Quanto aos professores, a capacitação regular através de cursos, participação em palestras e seminários, incentivo a leitura e mesmo aprofundamento em universidades deveria ser incentivada para que houvesse uma melhoria real de sua instrumentação, atualização e, conseqüentemente, de sua capacidade de trabalho. Não bastaria, entretanto lhes dar as ferramentas, seriam necessárias avaliações anuais quanto aos métodos, processos, práticas implementadas e mesmo quanto a sua condição de relacionar-se com os alunos como um orientador de estudos e atividades que conseguisse, efetivamente, incentivar seus estudantes.
Paralelamente a esse trabalho com os professores e os alunos, as redes estaduais e municipais teriam que ser reequipadas para atender as novas demandas e necessidades da sociedade em que se encontram inseridas. Isso significa, por exemplo, criar condições para que as escolas tenham laboratórios de informática com internet, laboratórios de ciências, bibliotecas razoavelmente atualizadas, periódicos disponíveis para a leitura, salas de aula em boas condições (sem goteiras, com carteiras para todos os alunos, tendo giz e outros recursos para o uso dos professores),...
Quanto aos livros didáticos, com melhor preparo por parte dos professores e, em virtude da conseqüente elevação de sua capacidade crítica, a tendência seria de maiores e mais freqüentes cobranças por parte do próprio professorado. Enquanto isso não acontece, o ideal é que esse material seja analisado anualmente e indicado (ou contra-indicado) de acordo com a opinião dos especialistas encarregados de realizarem esse trabalho. Esse é um trabalho que já tem sido feito regularmente e, que já apresenta bons frutos. Isso poderia ser melhor ainda com a colaboração mais freqüente e crítica dos professores.

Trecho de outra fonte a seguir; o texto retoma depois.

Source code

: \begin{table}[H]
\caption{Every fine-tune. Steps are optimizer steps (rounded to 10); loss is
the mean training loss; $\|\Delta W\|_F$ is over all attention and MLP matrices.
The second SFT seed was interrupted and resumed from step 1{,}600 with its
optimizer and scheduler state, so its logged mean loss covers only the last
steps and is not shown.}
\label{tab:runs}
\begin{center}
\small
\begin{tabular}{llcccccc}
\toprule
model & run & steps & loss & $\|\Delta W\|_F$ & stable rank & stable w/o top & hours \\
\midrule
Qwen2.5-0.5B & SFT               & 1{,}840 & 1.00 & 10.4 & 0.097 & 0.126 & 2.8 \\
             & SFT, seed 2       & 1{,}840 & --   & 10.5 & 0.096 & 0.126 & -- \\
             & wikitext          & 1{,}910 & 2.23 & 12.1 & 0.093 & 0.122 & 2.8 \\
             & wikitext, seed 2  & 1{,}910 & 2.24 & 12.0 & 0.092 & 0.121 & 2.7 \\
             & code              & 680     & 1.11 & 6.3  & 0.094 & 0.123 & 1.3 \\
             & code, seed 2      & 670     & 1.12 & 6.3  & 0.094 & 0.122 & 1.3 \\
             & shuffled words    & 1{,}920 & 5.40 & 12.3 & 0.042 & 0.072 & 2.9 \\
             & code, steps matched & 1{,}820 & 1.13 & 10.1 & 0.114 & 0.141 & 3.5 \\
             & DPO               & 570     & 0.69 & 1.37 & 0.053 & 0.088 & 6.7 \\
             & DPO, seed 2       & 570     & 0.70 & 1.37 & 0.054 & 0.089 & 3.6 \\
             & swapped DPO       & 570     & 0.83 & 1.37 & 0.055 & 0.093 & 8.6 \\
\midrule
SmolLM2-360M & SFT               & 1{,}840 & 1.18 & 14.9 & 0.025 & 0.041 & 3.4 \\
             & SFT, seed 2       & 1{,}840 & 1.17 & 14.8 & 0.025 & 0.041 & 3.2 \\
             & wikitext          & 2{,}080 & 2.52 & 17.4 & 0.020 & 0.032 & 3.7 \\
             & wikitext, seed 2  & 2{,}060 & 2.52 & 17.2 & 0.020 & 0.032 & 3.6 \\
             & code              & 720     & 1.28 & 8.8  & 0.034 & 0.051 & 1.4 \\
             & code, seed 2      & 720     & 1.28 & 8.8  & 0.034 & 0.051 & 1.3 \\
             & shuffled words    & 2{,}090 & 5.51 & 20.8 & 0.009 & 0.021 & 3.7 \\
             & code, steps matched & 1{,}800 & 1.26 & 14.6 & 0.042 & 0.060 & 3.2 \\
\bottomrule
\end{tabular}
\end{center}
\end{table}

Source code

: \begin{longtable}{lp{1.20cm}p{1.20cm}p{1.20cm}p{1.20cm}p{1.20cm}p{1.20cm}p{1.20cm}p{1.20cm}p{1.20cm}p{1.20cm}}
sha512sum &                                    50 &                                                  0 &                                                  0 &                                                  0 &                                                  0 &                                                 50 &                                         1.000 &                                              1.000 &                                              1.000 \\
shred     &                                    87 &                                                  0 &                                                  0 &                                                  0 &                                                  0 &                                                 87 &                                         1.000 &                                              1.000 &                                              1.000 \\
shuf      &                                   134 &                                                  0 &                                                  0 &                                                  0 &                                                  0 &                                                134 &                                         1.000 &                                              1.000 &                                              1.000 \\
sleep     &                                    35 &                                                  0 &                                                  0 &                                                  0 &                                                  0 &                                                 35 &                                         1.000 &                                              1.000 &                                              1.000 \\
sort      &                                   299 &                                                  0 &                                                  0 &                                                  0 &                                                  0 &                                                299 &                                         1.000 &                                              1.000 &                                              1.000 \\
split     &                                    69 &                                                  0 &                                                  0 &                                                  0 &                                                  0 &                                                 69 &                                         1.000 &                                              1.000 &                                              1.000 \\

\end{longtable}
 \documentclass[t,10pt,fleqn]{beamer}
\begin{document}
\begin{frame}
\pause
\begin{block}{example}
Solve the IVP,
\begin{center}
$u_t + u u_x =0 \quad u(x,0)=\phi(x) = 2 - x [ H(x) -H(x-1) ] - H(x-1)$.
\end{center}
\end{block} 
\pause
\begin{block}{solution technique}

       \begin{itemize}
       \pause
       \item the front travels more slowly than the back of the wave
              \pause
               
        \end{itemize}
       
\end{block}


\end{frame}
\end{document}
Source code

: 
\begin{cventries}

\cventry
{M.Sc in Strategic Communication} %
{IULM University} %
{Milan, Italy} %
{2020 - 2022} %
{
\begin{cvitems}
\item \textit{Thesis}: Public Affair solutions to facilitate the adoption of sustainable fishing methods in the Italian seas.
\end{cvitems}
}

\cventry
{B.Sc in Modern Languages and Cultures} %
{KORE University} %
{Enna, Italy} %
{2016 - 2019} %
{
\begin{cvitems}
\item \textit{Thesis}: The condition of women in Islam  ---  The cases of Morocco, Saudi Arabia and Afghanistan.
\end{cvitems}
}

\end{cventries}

A avaliação freqüente dos livros didáticos permite a melhoria da qualidade desse material.
A utilização do dinheiro público na educação (e em todos os demais setores vitais da vida social) depende de um esclarecimento mais global, de maior politização de nosso povo e não se restringe a manifestações originadas especificamente das escolas. Vale ressaltar que, na medida em que a qualidade da educação melhorar, a tendência é que o nível de cobrança da sociedade seja maior e que as pressões sobre os setores públicos responsáveis pelo gerenciamento da educação (e dos demais setores) levem a uma aplicação mais adequada e responsável desses recursos (evitando-se desvios, corrupção ou o mau uso desse dinheiro).
A avaliação das universidades especializadas na formação de novos educadores é, talvez, a mais importante de todas as medidas a serem implementadas. O nível dos profissionais recém-formados que ingressam no mercado tem deixado muito a desejar. Muitos entre os novos professores cometem erros graves ao escrever ou definir conceitos. Poucos são aqueles que cultivam o hábito de ler e estudar depois de formados. Há um grande contingente de profissionais do setor que não sabem lidar com as novas e importantes ferramentas tecnológicas tão presentes no século XXI...
Certamente gostaríamos de dizer que os dados do Saresp correspondem a realidade não só de São Paulo, mas também de todo o Brasil. Nenhum de nós, pelo contrário, está satisfeito em visualizar dados como o do Saeb. Não dá para tentar fazer média e esperar que os resultados obtidos dessa soma e divisão possam ser usados como base plausível de informações sobre a educação paulista e nacional.
Quem trabalha com educação sabe que falta muito para chegarmos nos tão sonhados 70% do Saresp. Estamos igualmente a par dos problemas da educação que podem nos aproximar dos 2% do Saeb. O que nos resta então? Trabalho, muito trabalho e, acima de tudo, seriedade e responsabilidade com a educação e com o futuro de nosso país!